Nandi is a Junior, English major, student staff at the Women’s Center, and member of the Retriever Poets slam poetry team

(Still from Girlhood (2014))

  Picture this: It is 7:25AM in your high school. You are a student there again (I know, bare with me). You are barely awake, as is the natural order of things. Then, from the stupor of the morning a voice rings out clear as the lunch bell, “GIRL BYE, YOU PLAY TOO MUCH. SEE YOU, BESTIE”. She strolls into homeroom, late like every day, in pajama pants with an Arizona iced tea firmly in hand. You wonder how she can muster up the will to socialize outside of polite grunts at this hour, and you decide that you’ll just never get it. She is extremely friendly with the teacher while she expertly swoops her baby hairs into little parabolas. Everyone in the room seems on edge. She is so outside of the norm that nobody quite knows how to handle her, so most just settle on annoyance. But really, what makes her so different? Perhaps it is the fact that on a girl who already operates at about a 7-9, darker skin just seems to turn everything up to 11. 

     Navigating the school system as Black and Brown girls is no easy task. Especially at a predominantly white institution (PWI) that seldom gives you the space to express yourself fully. Seizing the little opportunities that you get to be yourself is so crucial to staying afloat in a system that, due to varying forms of segregation in most places, was built specifically to exclude you. For a lot of girls, and women, that may look like having your favorite snack in your bag, doing beauty rituals every day, or laughing as loud as you possibly can whenever the mood strikes. But again, you are at a PWI so how is all of this being filtered through the white gaze? 

     Recently on Tik-Tok, the latest video format social media app, teens have been making a barrage of memes about the “Hot Cheeto Girls” at their schools. The jokes range from harmless self-roasts reliant on the Hot Cheeto Girl as a framing device, to downright racist depictions by white teens. Now, memes are memes, but examining the origins of our humor opens us up to exploring our internal biases and unspoken beliefs. The beliefs presented here are somewhat obvious and representative of known implicit biases in the school system. People feel that Hot Cheeto Girls are extraordinarily loud, which is underscored by the belief that these young women should be quiet. Classmates find them mean and abrasive, and we know that Black and Brown women are consistently seen as far more aggressive than their white counterparts. Hot Cheeto Girls are stereotyped as “ghetto”, which places them right in the cross-hairs of ALL the violent discrimination that the term evokes. 

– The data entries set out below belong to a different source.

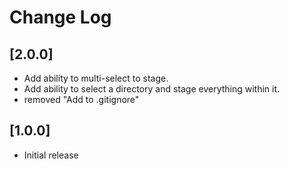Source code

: # Change Log

## [2.0.0]

- Add ability to multi-select to stage.
- Add ability to select a directory and stage everything within it.
- removed "Add to .gitignore"

## [1.0.0]

- Initial release

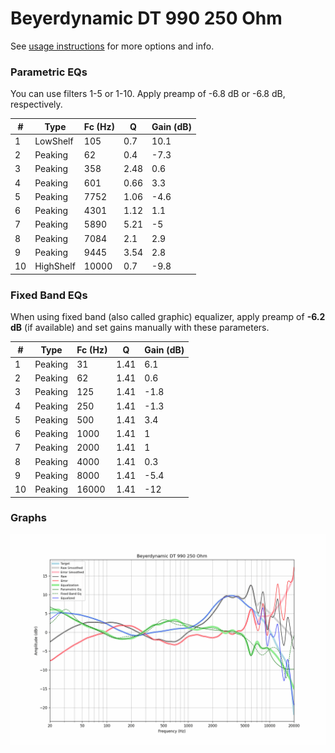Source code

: # Beyerdynamic DT 990 250 Ohm
See [usage instructions](https://github.com/jaakkopasanen/AutoEq#usage) for more options and info.

### Parametric EQs
You can use filters 1-5 or 1-10. Apply preamp of -6.8 dB or -6.8 dB, respectively.

|   # | Type      |   Fc (Hz) |    Q |   Gain (dB) |
|-----|-----------|-----------|------|-------------|
|   1 | LowShelf  |       105 | 0.7  |        10.1 |
|   2 | Peaking   |        62 | 0.4  |        -7.3 |
|   3 | Peaking   |       358 | 2.48 |         0.6 |
|   4 | Peaking   |       601 | 0.66 |         3.3 |
|   5 | Peaking   |      7752 | 1.06 |        -4.6 |
|   6 | Peaking   |      4301 | 1.12 |         1.1 |
|   7 | Peaking   |      5890 | 5.21 |        -5   |
|   8 | Peaking   |      7084 | 2.1  |         2.9 |
|   9 | Peaking   |      9445 | 3.54 |         2.8 |
|  10 | HighShelf |     10000 | 0.7  |        -9.8 |

### Fixed Band EQs
When using fixed band (also called graphic) equalizer, apply preamp of **-6.2 dB** (if available) and set gains manually with these parameters.

|   # | Type    |   Fc (Hz) |    Q |   Gain (dB) |
|-----|---------|-----------|------|-------------|
|   1 | Peaking |        31 | 1.41 |         6.1 |
|   2 | Peaking |        62 | 1.41 |         0.6 |
|   3 | Peaking |       125 | 1.41 |        -1.8 |
|   4 | Peaking |       250 | 1.41 |        -1.3 |
|   5 | Peaking |       500 | 1.41 |         3.4 |
|   6 | Peaking |      1000 | 1.41 |         1   |
|   7 | Peaking |      2000 | 1.41 |         1   |
|   8 | Peaking |      4000 | 1.41 |         0.3 |
|   9 | Peaking |      8000 | 1.41 |        -5.4 |
|  10 | Peaking |     16000 | 1.41 |       -12   |

### Graphs
![](./Beyerdynamic%20DT%20990%20250%20Ohm.png)
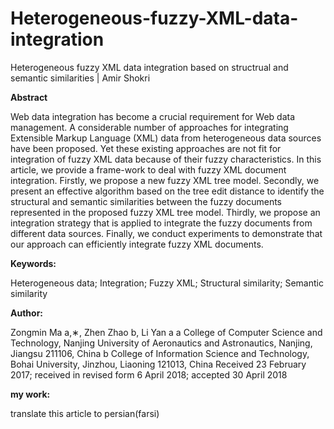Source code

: # Heterogeneous-fuzzy-XML-data-integration
Heterogeneous fuzzy XML data integration based on structrual and semantic similarities | Amir Shokri

__Abstract__

Web data integration has become a crucial requirement for Web data management. A considerable number of approaches for integrating Extensible Markup Language (XML) data from heterogeneous data sources have been proposed. Yet these existing approaches are not fit for integration of fuzzy XML data because of their fuzzy characteristics. In this article, we provide a frame-work to deal with fuzzy XML document integration. Firstly, we propose a new fuzzy XML tree model. Secondly, we present an effective algorithm based on the tree edit distance to identify the structural and semantic similarities between the fuzzy documents represented in the proposed fuzzy XML tree model. Thirdly, we propose an integration strategy that is applied to integrate the fuzzy documents from different data sources. Finally, we conduct experiments to demonstrate that our approach can efficiently integrate fuzzy XML documents.

__Keywords:__

Heterogeneous data; Integration; Fuzzy XML; Structural similarity; Semantic similarity

__Author:__

Zongmin Ma a,∗, Zhen Zhao b, Li Yan a
a	College of Computer Science and Technology, Nanjing University of Aeronautics and Astronautics, Nanjing, Jiangsu 211106, China b College of Information Science and Technology, Bohai University, Jinzhou, Liaoning 121013, China
Received 23 February 2017; received in revised form 6 April 2018; accepted 30 April 2018

__my work:__

translate this article to persian(farsi)
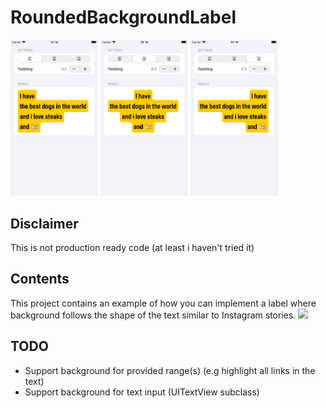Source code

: # RoundedBackgroundLabel

<img src="images/left.png" width="140"/> <img src="images/center.png" width="140"/> <img src="images/right.png" width="140"/>

## Disclaimer
This is not production ready code (at least i haven't tried it)

## Contents
This project contains an example of how you can implement a label where background follows the shape of the text similar to Instagram stories.
<img src="images/reference.png" width="140"/>

## TODO

- Support background for provided range(s) (e.g highlight all links in the text)
- Support background for text input (UITextView subclass)
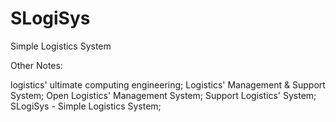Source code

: # SLogiSys
Simple Logistics System

Other Notes:

logistics' ultimate computing engineering; 
Logistics' Management & Support System; 
Open Logistics' Management System; 
Support Logistics' System; 
SLogiSys  -  Simple Logistics System; 
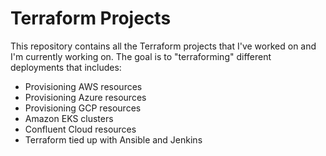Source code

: 
# Terraform Projects

This repository contains all the Terraform projects that I've worked on and I'm currently working on. The goal is to "terraforming" different deployments that includes:

- Provisioning AWS resources
- Provisioning Azure resources
- Provisioning GCP resources
- Amazon EKS clusters
- Confluent Cloud resources
- Terraform tied up with Ansible and Jenkins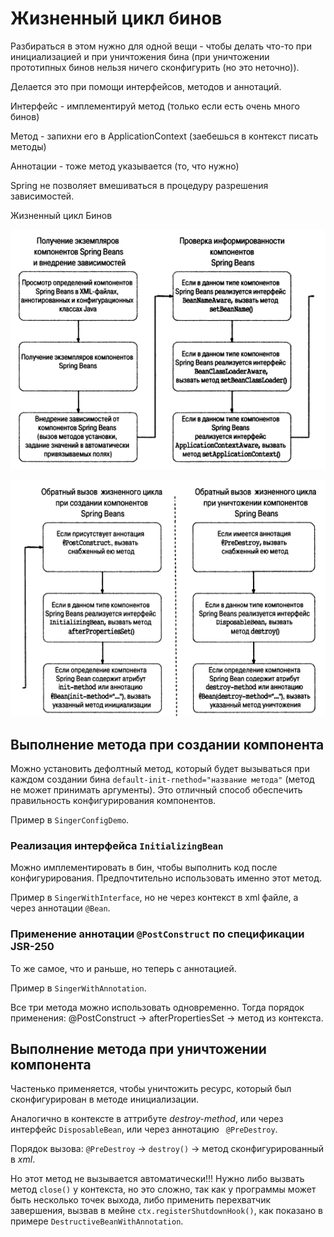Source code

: # Жизненный цикл бинов

Разбираться в этом нужно для одной вещи - чтобы делать что-то при инициализацией и при уничтожения бина (при уничтожении
прототипных бинов нельзя ничего сконфигурить (но это неточно)).

Делается это при помощи интерфейсов, методов и аннотаций.

Интерфейс - имплементируй метод (только если есть очень много бинов)

Метод - запихни его в ApplicationContext (заебешься в контекст писать методы)

Аннотации - тоже метод указывается (то, что нужно)

Spring не позволяет вмешиваться в процедуру разрешения зависимостей.

Жизненный цикл Бинов

![img.png](src/main/resources/img.png)

![img_1.png](src/main/resources/img_1.png)

## Выполнение метода при создании компонента

Можно установить дефолтный метод, который будет вызываться при каждом создании
бина `default-init-rnethod="название метода"` (метод не может принимать аргументы). Это отличный способ обеспечить
правильность конфигурирования компонентов.

Пример в `SingerConfigDemo`.

### Реализация интерфейса `InitializingBean`

Можно имплементировать в бин, чтобы выполнить код после конфигурирования. Предпочтительно использовать именно этот
метод.

Пример в `SingerWithInterface`, но не через контекст в xml файле, а через аннотации `@Bean`.

### Применение аннотации `@PostConstruct` по спецификации JSR-250

То же самое, что и раньше, но теперь с аннотацией.

Пример в `SingerWithAnnotation`.

Все три метода можно использовать одновременно. Тогда порядок применения: @PostConstruct -> afterPropertiesSet -> метод
из контекста.

## Выполнение метода при уничтожении компонента

Частенько применяется, чтобы уничтожить ресурс, который был сконфигурирован в методе инициализации.

Аналогично в контексте в аттрибуте _destroy-method_, или через интерфейс `DisposableBean`, или через аннотацию `
@PreDestroy`.

Порядок вызова: `@PreDestroy` -> `destroy()` -> метод сконфигурированный в _xml_.

Но этот метод не вызывается автоматически!!! Нужно либо вызвать метод `close()` у контекста, но это сложно, так как у
программы может быть несколько точек выхода, либо применить перехватчик завершения, вызвав в мейне
`ctx.registerShutdownHook()`, как показано в примере `DestructiveBeanWithAnnotation`.

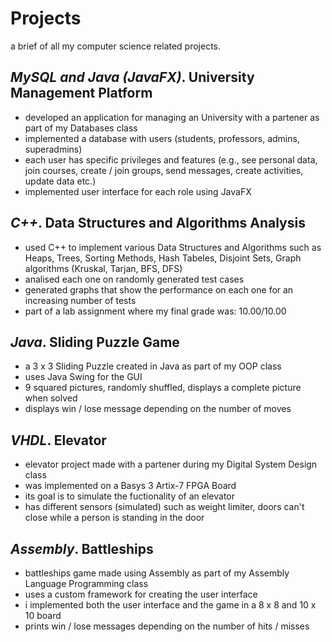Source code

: # Projects
a brief of all my computer science related projects.
  
## *MySQL and Java (JavaFX)*. University Management Platform
  - developed an application for managing an University with a partener as part of my Databases class
  - implemented a database with users (students, professors, admins, superadmins)
  - each user has specific privileges and features (e.g., see personal data, join courses, create / join groups, send messages, create activities, update data etc.)
  - implemented user interface for each role using JavaFX

## *C++*. Data Structures and Algorithms Analysis
  - used C++ to implement various Data Structures and Algorithms such as Heaps, Trees, Sorting Methods, Hash Tabeles, Disjoint Sets, Graph algorithms (Kruskal, Tarjan, BFS, DFS)
  - analised each one on randomly generated test cases
  - generated graphs that show the performance on each one for an increasing number of tests
  - part of a lab assignment where my final grade was: 10.00/10.00

## *Java*. Sliding Puzzle Game
  - a 3 x 3 Sliding Puzzle created in Java as part of my OOP class
  - uses Java Swing for the GUI
  - 9 squared pictures, randomly shuffled, displays a complete picture when solved
  - displays win / lose message depending on the number of moves 

## *VHDL*. Elevator
  - elevator project made with a partener during my Digital System Design class
  - was implemented on a Basys 3 Artix-7 FPGA Board
  - its goal is to simulate the fuctionality of an elevator
  - has different sensors (simulated) such as weight limiter, doors can't close while a person is standing in the door

## *Assembly*. Battleships
  - battleships game made using Assembly as part of my Assembly Language Programming class
  - uses a custom framework for creating the user interface
  - i implemented both the user interface and the game in a 8 x 8 and 10 x 10 board
  - prints win / lose messages depending on the number of hits / misses
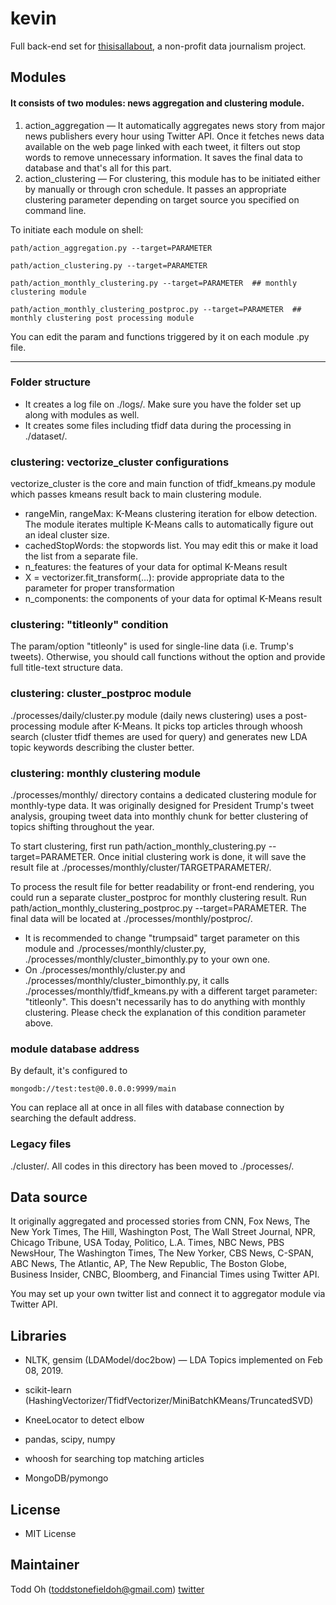 # kevin
Full back-end set for [thisisallabout](https://thisisallabout.com), a non-profit data journalism project.
  
## Modules

#### It consists of two modules: news aggregation and clustering module.

1. action_aggregation — It automatically aggregates news story from major news publishers every hour using Twitter API. Once it fetches news data available on the web page linked with each tweet, it filters out stop words to remove unnecessary information. It saves the final data to database and that's all for this part.
2. action_clustering — For clustering, this module has to be initiated either by manually or through cron schedule. It passes an appropriate clustering parameter depending on target source you specified on command line.

To initiate each module on shell:

    path/action_aggregation.py --target=PARAMETER  

    path/action_clustering.py --target=PARAMETER 

    path/action_monthly_clustering.py --target=PARAMETER  ## monthly clustering module

    path/action_monthly_clustering_postproc.py --target=PARAMETER  ## monthly clustering post processing module

You can edit the param and functions triggered by it on each module .py file.

---

### Folder structure
- It creates a log file on ./logs/. Make sure you have the folder set up along with modules as well.
- It creates some files including tfidf data during the processing in ./dataset/.

### clustering: vectorize_cluster configurations

vectorize_cluster is the core and main function of tfidf_kmeans.py module which passes kmeans result back to main clustering module.

- rangeMin, rangeMax: K-Means clustering iteration for elbow detection. The module iterates multiple K-Means calls to automatically figure out an ideal cluster size.
 - cachedStopWords: the stopwords list. You may edit this or make it load the list from a separate file.
 - n_features: the features of your data for optimal K-Means result
 - X = vectorizer.fit_transform(...): provide appropriate data to the parameter for proper transformation
 - n_components: the components of your data for optimal K-Means result

### clustering: "titleonly" condition
The param/option "titleonly" is used for single-line data (i.e. Trump's tweets). Otherwise, you should call functions without the option and provide full title-text structure data.

### clustering: cluster_postproc module
./processes/daily/cluster.py module (daily news clustering) uses a post-processing module after K-Means. It picks top articles through whoosh search (cluster tfidf themes are used for query) and generates new LDA topic keywords describing the cluster better.

### clustering: monthly clustering module
./processes/monthly/ directory contains a dedicated clustering module for monthly-type data. It was originally designed for President Trump's tweet analysis, grouping tweet data into monthly chunk for better clustering of topics shifting throughout the year.

To start clustering, first run path/action_monthly_clustering.py --target=PARAMETER. Once initial clustering work is done, it will save the result file at ./processes/monthly/cluster/TARGETPARAMETER/. 

To process the result file for better readability or front-end rendering, you could run a separate cluster_postproc for monthly clustering result. Run path/action_monthly_clustering_postproc.py --target=PARAMETER. The final data will be located at ./processes/monthly/postproc/.

* It is recommended to change "trumpsaid" target parameter on this module and ./processes/monthly/cluster.py, ./processes/monthly/cluster_bimonthly.py to your own one.
* On ./processes/monthly/cluster.py and ./processes/monthly/cluster_bimonthly.py, it calls ./processes/monthly/tfidf_kmeans.py with a different target parameter: "titleonly". This doesn't necessarily has to do anything with monthly clustering. Please check the explanation of this condition parameter above.

### module database address
By default, it's configured to 

    mongodb://test:test@0.0.0.0:9999/main

You can replace all at once in all files with database connection by searching the default address.

### Legacy files

./cluster/. All codes in this directory has been moved to ./processes/.

## Data source

It originally aggregated and processed stories from CNN, Fox News, The New York Times, The Hill, Washington Post, The Wall Street Journal, NPR, Chicago Tribune, USA Today, Politico, L.A. Times, NBC News, PBS NewsHour, The Washington Times, The New Yorker, CBS News, C-SPAN, ABC News, The Atlantic, AP, The New Republic, The Boston Globe, Business Insider, CNBC, Bloomberg, and Financial Times using Twitter API. 

You may set up your own twitter list and connect it to aggregator module via Twitter API.

  
## Libraries

* NLTK, gensim (LDAModel/doc2bow) — LDA Topics implemented on Feb 08, 2019.

* scikit-learn (HashingVectorizer/TfidfVectorizer/MiniBatchKMeans/TruncatedSVD)
* KneeLocator to detect elbow

* pandas, scipy, numpy

* whoosh for searching top matching articles

* MongoDB/pymongo

  

## License

* MIT License

## Maintainer

Todd Oh (toddstonefieldoh@gmail.com) [twitter](https://twitter.com/_toddoh)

     Being up against all of this racism, misogyny, and misogynoir and still choosing to be your authentic self takes a lot of confidence. The double-edged sword here is the fact that expressing this confidence daily renders these young women hypervisible. Hypervisibility is the way that people of color are subjected to higher levels of surveillance and judgement, which results in more focus on their shortcomings and failures. Constantly being under the microscope in this way is damaging because it carries over into other areas of life. Being conditioned by the school system and their peers to see themselves as too loud, too disruptive, too aggressive, and deviant just by way of existing in their bodies contributes to lower self-esteem overall. In short, it just isn’t fair to be the butt of everyone’s joke. 

(from @whorati0 on TikTok)

     I think that there should be more jokes in praise of the Hot Cheeto Girl. I think that we should recognize their inherent joy and infectious laughter. I think that working to cultivate more genuine self-expression in schools at every level is something that we should do more. This world, so wrapped up in oppressive, normative fallacies, would be far more equitable and inclusive if people took the time to challenge their biases before making fun of what is strange to them. Recognizing women of color’s voices, especially when they are loud and excitable, as valuable and vibrant is a small step that all of us in academia can take to realize this goal.